That was before l I outgrew everyone and discovered a talent for football. Even with that, I’ve always loved the stars, and science. With a total solar eclipse coming so close to our home base, I just had to check it out.
After reviewing some information, I narrowed down the viewing locations to two of our favorite destinations. It was a difficult choice between Nashville, TN and Greenville, SC. We have spent time in both on previous RV trips, but I chose Greenville due to its closeness and the kids loved the Roper Science Center and Planetarium. The next question was where to stay? It just happens that both locations have great campground options. I settled on a wonderful campground, Traveler’s Rest KOA.
I was so excited to tell the boys, as they already had a passion for learning about the solar system. So I let them in on our little secret “boys only trip”. Of course, Tia couldn’t let this opportunity pass by without enhancing their education.

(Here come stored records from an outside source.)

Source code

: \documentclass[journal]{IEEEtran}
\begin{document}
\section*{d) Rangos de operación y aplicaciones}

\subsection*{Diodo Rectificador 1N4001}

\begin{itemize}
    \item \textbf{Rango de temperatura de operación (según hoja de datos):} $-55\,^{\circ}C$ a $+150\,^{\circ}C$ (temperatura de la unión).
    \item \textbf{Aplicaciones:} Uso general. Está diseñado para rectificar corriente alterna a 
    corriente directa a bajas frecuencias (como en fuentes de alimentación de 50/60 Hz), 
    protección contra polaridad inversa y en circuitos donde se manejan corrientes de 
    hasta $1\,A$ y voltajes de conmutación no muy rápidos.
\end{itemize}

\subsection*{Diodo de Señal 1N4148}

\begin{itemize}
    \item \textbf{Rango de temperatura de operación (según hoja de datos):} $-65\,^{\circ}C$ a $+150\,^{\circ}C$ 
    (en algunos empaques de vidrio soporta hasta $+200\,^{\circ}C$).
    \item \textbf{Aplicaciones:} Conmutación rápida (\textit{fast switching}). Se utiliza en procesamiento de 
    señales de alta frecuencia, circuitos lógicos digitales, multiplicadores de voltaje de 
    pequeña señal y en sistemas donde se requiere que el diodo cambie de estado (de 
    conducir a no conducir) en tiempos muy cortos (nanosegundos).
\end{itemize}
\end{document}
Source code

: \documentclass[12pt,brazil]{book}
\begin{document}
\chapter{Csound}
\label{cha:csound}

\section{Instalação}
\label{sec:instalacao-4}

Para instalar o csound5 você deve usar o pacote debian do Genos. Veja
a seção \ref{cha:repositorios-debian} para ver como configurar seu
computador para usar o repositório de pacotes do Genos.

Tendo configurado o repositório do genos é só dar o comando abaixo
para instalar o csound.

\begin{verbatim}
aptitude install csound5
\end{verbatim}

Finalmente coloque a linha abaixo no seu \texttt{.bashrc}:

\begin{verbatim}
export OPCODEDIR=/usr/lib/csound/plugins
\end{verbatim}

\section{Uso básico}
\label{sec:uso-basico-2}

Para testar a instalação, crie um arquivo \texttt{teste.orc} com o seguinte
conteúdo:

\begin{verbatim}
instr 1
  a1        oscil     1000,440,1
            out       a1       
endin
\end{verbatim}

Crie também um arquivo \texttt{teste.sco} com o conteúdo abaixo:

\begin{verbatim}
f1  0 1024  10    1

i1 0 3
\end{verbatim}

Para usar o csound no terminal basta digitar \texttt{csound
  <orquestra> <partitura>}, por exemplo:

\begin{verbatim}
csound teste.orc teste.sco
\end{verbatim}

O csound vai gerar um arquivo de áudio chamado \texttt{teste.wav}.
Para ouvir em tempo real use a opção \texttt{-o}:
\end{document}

I agreed it would be a shame for them to experience this once in a lifetime event and not learn as much as they could about it. There were plenty of great educational materials to choose from. Our favorite was the National Parks Service Services Junior Ranger Booklet.
I wish we could send the completed form in for a badge. By the end of their studies their passion for the solar system had doubled!

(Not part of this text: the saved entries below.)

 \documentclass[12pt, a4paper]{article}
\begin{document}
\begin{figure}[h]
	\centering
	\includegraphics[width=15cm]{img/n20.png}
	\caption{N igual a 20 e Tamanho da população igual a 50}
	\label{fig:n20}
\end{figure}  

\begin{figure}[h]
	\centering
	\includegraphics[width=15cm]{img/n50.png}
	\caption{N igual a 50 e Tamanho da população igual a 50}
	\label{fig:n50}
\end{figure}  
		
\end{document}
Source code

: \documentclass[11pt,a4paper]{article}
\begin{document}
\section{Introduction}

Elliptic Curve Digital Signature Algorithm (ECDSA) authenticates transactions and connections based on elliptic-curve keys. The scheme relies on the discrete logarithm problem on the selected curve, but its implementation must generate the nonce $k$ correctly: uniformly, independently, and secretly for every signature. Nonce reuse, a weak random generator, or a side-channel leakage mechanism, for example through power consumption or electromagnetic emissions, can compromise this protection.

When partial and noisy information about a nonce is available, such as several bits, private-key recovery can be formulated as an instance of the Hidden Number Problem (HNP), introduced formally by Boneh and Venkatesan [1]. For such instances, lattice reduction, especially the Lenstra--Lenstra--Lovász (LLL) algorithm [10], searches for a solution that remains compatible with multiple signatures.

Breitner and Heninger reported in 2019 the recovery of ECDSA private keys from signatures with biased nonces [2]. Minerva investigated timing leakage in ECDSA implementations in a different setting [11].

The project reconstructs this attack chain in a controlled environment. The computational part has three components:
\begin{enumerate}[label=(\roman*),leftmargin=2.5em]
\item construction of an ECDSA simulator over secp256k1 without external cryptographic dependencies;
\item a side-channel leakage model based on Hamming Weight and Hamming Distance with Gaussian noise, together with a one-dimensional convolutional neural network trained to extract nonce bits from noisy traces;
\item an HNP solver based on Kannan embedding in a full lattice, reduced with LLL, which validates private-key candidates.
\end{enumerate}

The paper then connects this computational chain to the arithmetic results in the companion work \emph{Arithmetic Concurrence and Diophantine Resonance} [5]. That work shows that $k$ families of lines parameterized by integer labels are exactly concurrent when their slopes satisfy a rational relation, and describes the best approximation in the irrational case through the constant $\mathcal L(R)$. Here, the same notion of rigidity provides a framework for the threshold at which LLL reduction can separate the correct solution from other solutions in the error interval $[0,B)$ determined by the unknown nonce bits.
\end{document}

Greenville, SC was the perfect spot for our solar eclipse trip. We spent the first two days hiking.
One hike was particularly challenging for us new hikers. The pay off of the waterfall views were well worth the sweat and agony I experienced hiking up and down. I wondered who in the world rates these trails.

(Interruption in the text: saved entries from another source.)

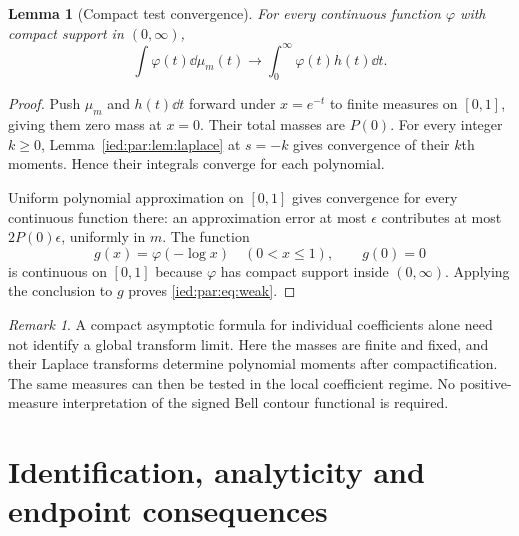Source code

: \documentclass[11pt,letterpaper]{article}
\newtheorem{lemma}[theorem]{Lemma}
\theoremstyle{remark}\newtheorem{remark}[theorem]{Remark}
\begin{document}
\begin{lemma}[Compact test convergence]\label{ied:par:lem:weak}
For every continuous function $\varphi$ with compact support in
$(0,\infty)$,
\begin{equation}\label{ied:par:eq:weak}
 \int\varphi(t)\dd\mu_m(t)\longrightarrow
 \int_0^\infty\varphi(t)h(t)\dd t.
\end{equation}
\end{lemma}
\begin{proof}
Push $\mu_m$ and $h(t)\dd t$ forward under $x=e^{-t}$ to finite
measures on $[0,1]$, giving them zero mass at $x=0$.
Their total masses are $P(0)$. For every integer $k\ge0$,
Lemma~\ref{ied:par:lem:laplace} at $s=-k$ gives convergence of their $k$th
moments. Hence their integrals converge for each polynomial.

Uniform polynomial approximation on $[0,1]$ gives convergence for
every continuous function there: an approximation error at most
$\epsilon$ contributes at most $2P(0)\epsilon$, uniformly in $m$.
The function
\[
 g(x)=\varphi(-\log x)\quad(0<x\le1),\qquad g(0)=0
\]
is continuous on $[0,1]$ because $\varphi$ has compact support inside
$(0,\infty)$. Applying the conclusion to $g$ proves \eqref{ied:par:eq:weak}.
\end{proof}

\begin{remark}
A compact asymptotic formula for individual coefficients alone need not
identify a global transform limit. Here the masses are finite and
fixed, and their Laplace transforms determine polynomial moments after
compactification. The same measures can then be tested in the local
coefficient regime. No positive-measure interpretation of the signed
Bell contour functional is required.
\end{remark}

\section{Identification, analyticity and endpoint consequences}\label{ied:par:sec:identification}
\end{document}
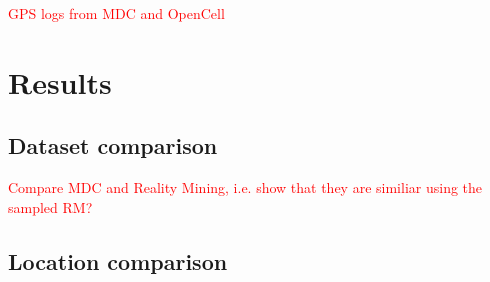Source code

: \documentclass[a4paper,12pt]{article}
\newcommand{\xxx}[1]{\textcolor{red}{#1}}
\begin{document}
\xxx{GPS logs from MDC and OpenCell}

\section{Results}

\subsection{Dataset comparison}

\xxx{Compare MDC and Reality Mining, i.e. show that they are similiar using the sampled RM?}

\subsection{Location comparison}



\end{document}
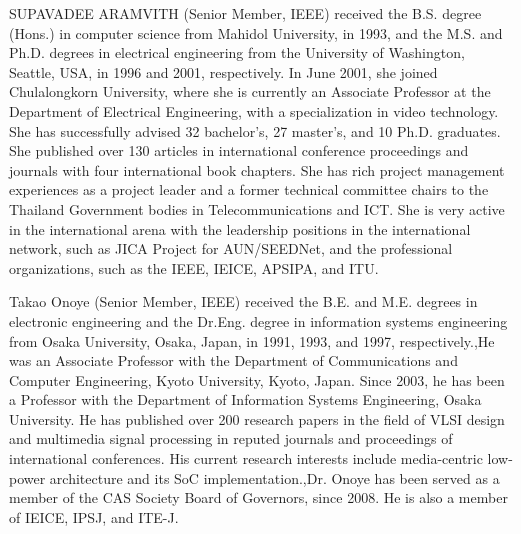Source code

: \documentclass{ieeeaccess}
\begin{document}
\begin{IEEEbiography}{SUPAVADEE ARAMVITH} (Senior Member, IEEE) received the B.S. degree (Hons.) in computer science from Mahidol University, in 1993, and the M.S. and Ph.D. degrees in electrical engineering from the University of Washington, Seattle, USA, in 1996 and 2001, respectively. In June 2001, she joined Chulalongkorn University, where she is currently an Associate Professor at the Department of Electrical Engineering, with a specialization in video technology. She has successfully advised 32 bachelor’s, 27 master’s, and 10 Ph.D. graduates. She published over 130 articles in international conference proceedings and journals with four international book chapters. She has rich project management experiences as a project leader and a former technical committee chairs to the Thailand Government bodies in Telecommunications and ICT. She is very active in the international arena with the leadership positions in the international network, such as JICA Project for AUN/SEEDNet, and the professional organizations, such as the IEEE, IEICE, APSIPA, and ITU.
\end{IEEEbiography}

\begin{IEEEbiography}{Takao Onoye} (Senior Member, IEEE) received the B.E. and M.E. degrees in electronic engineering and the Dr.Eng. degree in information systems engineering from Osaka University, Osaka, Japan, in 1991, 1993, and 1997, respectively.,He was an Associate Professor with the Department of Communications and Computer Engineering, Kyoto University, Kyoto, Japan. Since 2003, he has been a Professor with the Department of Information Systems Engineering, Osaka University. He has published over 200 research papers in the field of VLSI design and multimedia signal processing in reputed journals and proceedings of international conferences. His current research interests include media-centric low-power architecture and its SoC implementation.,Dr. Onoye has been served as a member of the CAS Society Board of Governors, since 2008. He is also a member of IEICE, IPSJ, and ITE-J.


\end{IEEEbiography}




\EOD
\end{document}
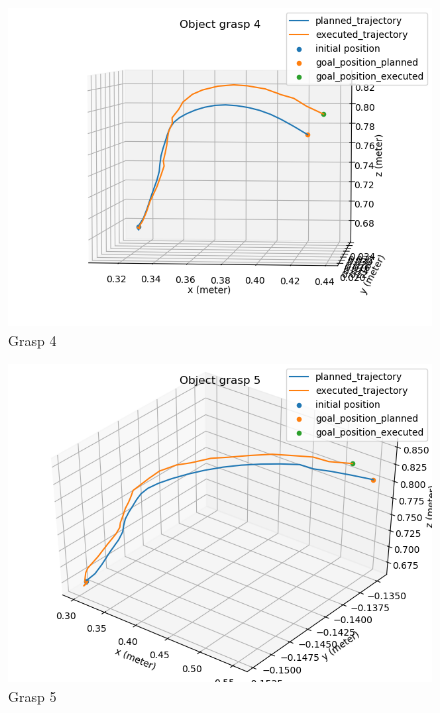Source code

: \begin{figure}[H]
	\centering
	\includegraphics[scale=0.7]{images/HSR_4/4.png}
	\caption{Grasp 4}
	\label{fig:grasp_4}
\end{figure}

\begin{figure}[H]
	\centering
	\includegraphics[scale=0.7]{images/HSR_4/5.png}
	\caption{Grasp 5}
	\label{fig:grasp_5}
\end{figure}


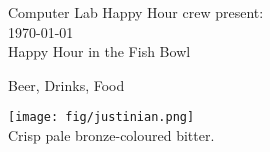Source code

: \documentclass[a4paper,portrait]{article}
\newcommand{\placetextbox}[3]{%
  \setbox0=\hbox{#3}%
  \AddToShipoutPictureFG*{%
    \put(\LenToUnit{#1\paperwidth},\LenToUnit{#2\paperheight}){\vtop{{\null}\makebox[0pt][c]{#3}}}%
  }%
}%
\begin{document}
\sf
\thispagestyle{empty}

\begin{center}

    {\Large Computer Lab Happy Hour crew present:} \\ \smallskip
\today \\ \smallskip
    {\Large Happy Hour in the Fish Bowl }

    \vfill

    {\huge Beer, Drinks, Food}\\ \bigskip \bigskip

    \vfill

    \texttt{[image: fig/justinian.png]} \bigskip \bigskip \\{\large Crisp pale bronze-coloured bitter.}


\end{center}
\end{document}

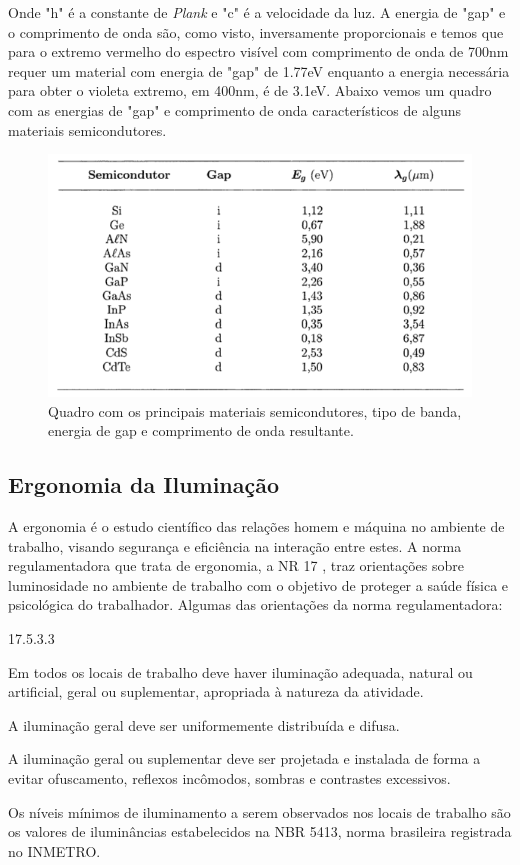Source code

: Onde "h" é a constante de \textit{Plank} e "c" é a velocidade da luz. A energia de "gap" e o comprimento de onda são, como visto, inversamente proporcionais e temos que para o extremo vermelho do espectro visível com comprimento de onda de 700nm requer um material com energia de "gap" de 1.77eV enquanto a energia necessária para obter o violeta extremo, em 400nm, é de 3.1eV. Abaixo vemos um quadro com as energias de "gap" e comprimento de onda característicos de alguns materiais semicondutores.

\begin{figure}[ht]
    \begin{center}
    \includegraphics{figuras/semic.PNG}
    \end{center}
    \caption[Quadro de energias de gap e comprimentos de onda.]{Quadro com os principais materiais semicondutores, tipo de banda, energia de gap e comprimento de onda resultante.}
    \label{semicon}
\end{figure}

\subsection{Ergonomia da Iluminação}

A ergonomia é o estudo científico das relações homem e máquina no ambiente de trabalho, visando segurança e eficiência na interação entre estes. A norma regulamentadora que trata de ergonomia, a NR 17 \cite{norma}, traz orientações sobre luminosidade no ambiente de trabalho com o objetivo de proteger a saúde física e psicológica do trabalhador. Algumas das orientações da norma regulamentadora:

\begin{labeling}{17.5.3.3}
    \item[17.5.3] Em todos os locais de trabalho deve haver iluminação adequada, natural ou artificial, geral ou suplementar, apropriada à natureza da atividade.
    \item[17.5.3.1]  A iluminação geral deve ser uniformemente distribuída e difusa.
    \item[17.5.3.2] A iluminação geral ou suplementar deve ser projetada e instalada de forma a evitar ofuscamento, reflexos incômodos, sombras e contrastes excessivos.
    \item[17.5.3.3] Os níveis mínimos de iluminamento a serem observados nos locais de trabalho são os valores de iluminâncias estabelecidos na NBR 5413, norma brasileira registrada no INMETRO.
\end{labeling}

As Monday arrived the excitement could be felt in the air. Tens of thousands of eclipse watchers had descended on this town. We started out early to the Roper Mountain Science Center with our viewing tickets in hand. Planning for heavy traffic we left very early, but traffic was a nightmare, and it was discouraging. If RVing has taught me anything, it’s not to be afraid to change the plan and pull off the road to check something out. Spending 45 minutes inching along in traffic trying to get to the science center I noticed a viewing party in the parking lot next to me. Decision time. Stay in line or take a chance and check out the parking lot party. We took the risk and it paid off big time. We swung into the half full parking lot and joined the watch party!
We met people from all over. Some locals and even a single mother with her two boys who drove all the way from New York!
We set up our spot on a grassy area and waited. The boys must have asked me a thousand times, “how much more time till totality?” I have to admit that I was just as excited as they were. It was the perfect time to have the boys practice using their glasses.
Finally the moment came, and we all put on our glasses to view the moon begin to overtake the sun. It took over an hour to get to those few minutes of totality. In Greenville, we would experience about 2 and 1/2 minutes of totality. When the moon finally covered the sun, the roar from the crowd was deafening. I found myself cheering and clapping loudly.
You can watch tons of videos on what it’s like viewing a full solar eclipse, but the time spent in totality is a very personal experience. For me it was a connection to this great cosmic galaxy that God created. I was in total awe for the full 2 1/2 minutes. I had never felt so small and so connected at the same time. It was an experience I will cherish for the rest of my life. Having my boys by my side made it even more priceless.
When we started RVing more than four years ago, we knew there would be benefits. We heard all the taglines about inexpensive vacations and making memories. Even though these are true, we never knew how deeply RVing would affect our family. We’re very confident that if we had not become RVers, experiencing the solar eclipse would never have happened.